This Salted Chocolate Peanut Butter Smoothie has just the right combo of fluid, carbs and electrolytes that you need to recover post-workout…and you’d never guess the secret ingredient–potato!By posting this recipe I am entering a recipe contest sponsored by Potatoes USA and am eligible to win prizes associated with the contest. I was not compensated for my time.You say potato, I say delicious. Maybe it’s because I’m Irish, but I have always loved potatoes…in all forms. Fries? Duh. Mashed? Of course. Homefries? My favorite. Unfortunately, potatoes, along with lots of other white foods have gotten a bad reputation. I think it’s easy to demonize potatoes because they’re commonly deep fried in oil or smothered in butter, but when we really take a look, they’re super nutritious. Traditionally seen as a just a comfort food, potatoes are actually a really great way to fuel athletic performance as well.

Potato Performance

Potatoes provide key energy and carbohydrates that you need to perform at your best. They are also a good source of vitamin B6, vitamin C and fiber.  Fiber-rich foods provide long lasting energy and stabilized blood sugar, and athletes can always benefit from B vitamins because of the role they play in energy metabolism and muscle building. And did you know potatoes have even more potassium than bananas? Potassium is essential to fluid balance, blood pressure and muscle contraction, which of course are important to athletic performance.

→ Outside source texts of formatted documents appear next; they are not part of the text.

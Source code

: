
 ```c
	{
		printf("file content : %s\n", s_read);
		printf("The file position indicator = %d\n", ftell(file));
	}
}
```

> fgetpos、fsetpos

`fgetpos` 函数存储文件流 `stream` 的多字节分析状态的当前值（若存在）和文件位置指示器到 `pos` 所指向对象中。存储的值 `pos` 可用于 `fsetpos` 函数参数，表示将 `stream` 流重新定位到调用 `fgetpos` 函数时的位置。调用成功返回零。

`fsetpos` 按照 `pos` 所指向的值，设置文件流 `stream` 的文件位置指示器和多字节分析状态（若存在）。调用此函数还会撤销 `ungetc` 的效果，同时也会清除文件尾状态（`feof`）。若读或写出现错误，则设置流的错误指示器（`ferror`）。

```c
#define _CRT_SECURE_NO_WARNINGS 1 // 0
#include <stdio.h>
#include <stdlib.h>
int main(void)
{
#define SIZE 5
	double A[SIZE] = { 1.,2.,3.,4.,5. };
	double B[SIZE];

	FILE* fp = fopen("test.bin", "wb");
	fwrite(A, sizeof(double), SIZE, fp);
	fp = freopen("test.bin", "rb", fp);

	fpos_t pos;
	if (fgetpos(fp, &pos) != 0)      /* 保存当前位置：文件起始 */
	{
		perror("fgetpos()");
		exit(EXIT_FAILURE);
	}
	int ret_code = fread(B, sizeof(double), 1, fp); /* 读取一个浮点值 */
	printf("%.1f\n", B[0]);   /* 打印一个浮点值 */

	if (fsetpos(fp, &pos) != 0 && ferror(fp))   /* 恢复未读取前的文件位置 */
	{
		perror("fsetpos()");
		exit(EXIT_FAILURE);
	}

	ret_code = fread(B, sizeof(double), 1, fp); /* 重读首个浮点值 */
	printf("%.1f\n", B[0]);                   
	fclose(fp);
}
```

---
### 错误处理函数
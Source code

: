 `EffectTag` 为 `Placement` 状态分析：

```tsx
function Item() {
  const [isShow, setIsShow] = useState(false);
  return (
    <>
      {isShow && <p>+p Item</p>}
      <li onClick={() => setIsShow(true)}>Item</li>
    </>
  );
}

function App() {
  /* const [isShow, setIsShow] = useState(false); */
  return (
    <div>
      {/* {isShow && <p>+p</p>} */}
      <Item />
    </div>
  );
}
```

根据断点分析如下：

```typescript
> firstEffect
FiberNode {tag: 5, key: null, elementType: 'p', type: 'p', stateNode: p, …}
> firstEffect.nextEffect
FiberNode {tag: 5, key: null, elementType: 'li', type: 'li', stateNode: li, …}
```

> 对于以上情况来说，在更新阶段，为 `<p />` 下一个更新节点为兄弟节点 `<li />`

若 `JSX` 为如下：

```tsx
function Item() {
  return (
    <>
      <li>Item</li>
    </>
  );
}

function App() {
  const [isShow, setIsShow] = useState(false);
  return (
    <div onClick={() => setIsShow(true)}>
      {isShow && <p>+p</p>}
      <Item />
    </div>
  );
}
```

Now that we know what makes potatoes so nutritious, let’s talk about how to put them to work. There are a ton of potato varieties, from russet to fingerling.  All can be prepared using a range of methods like baking, boiling, roasting and steaming. Potatoes are always available in the produce section of the grocery store, but you can also look for frozen, dehydrated and refrigerated versions. I like baked and roasted potatoes best, but also keep frozen hash browns on hand for egg casseroles and quick breakfast meals. And after doing some recipe testing, I now chop up fresh potatoes to keep on hand in the freezer too!

A Smoothie Using Spuds 

My potato performance recipe utilizes fresh potatoes, that were quartered and boiled, then tossed into the freezer so I could use them in this smoothie later. A potato smoothie, you ask? Yep. See, one thing I always coach my sports nutrition clients on is the importance of post-workout recovery. But a struggle they often share is that they’re not typically hungry for a meal after a tough or long workout. Most people can, however, tolerate sipping on some nutrition post-workout. Smoothies can be a great way to ensure athletes get in the key nutrition they need after a workout, without having to prepare or sit down to a big meal.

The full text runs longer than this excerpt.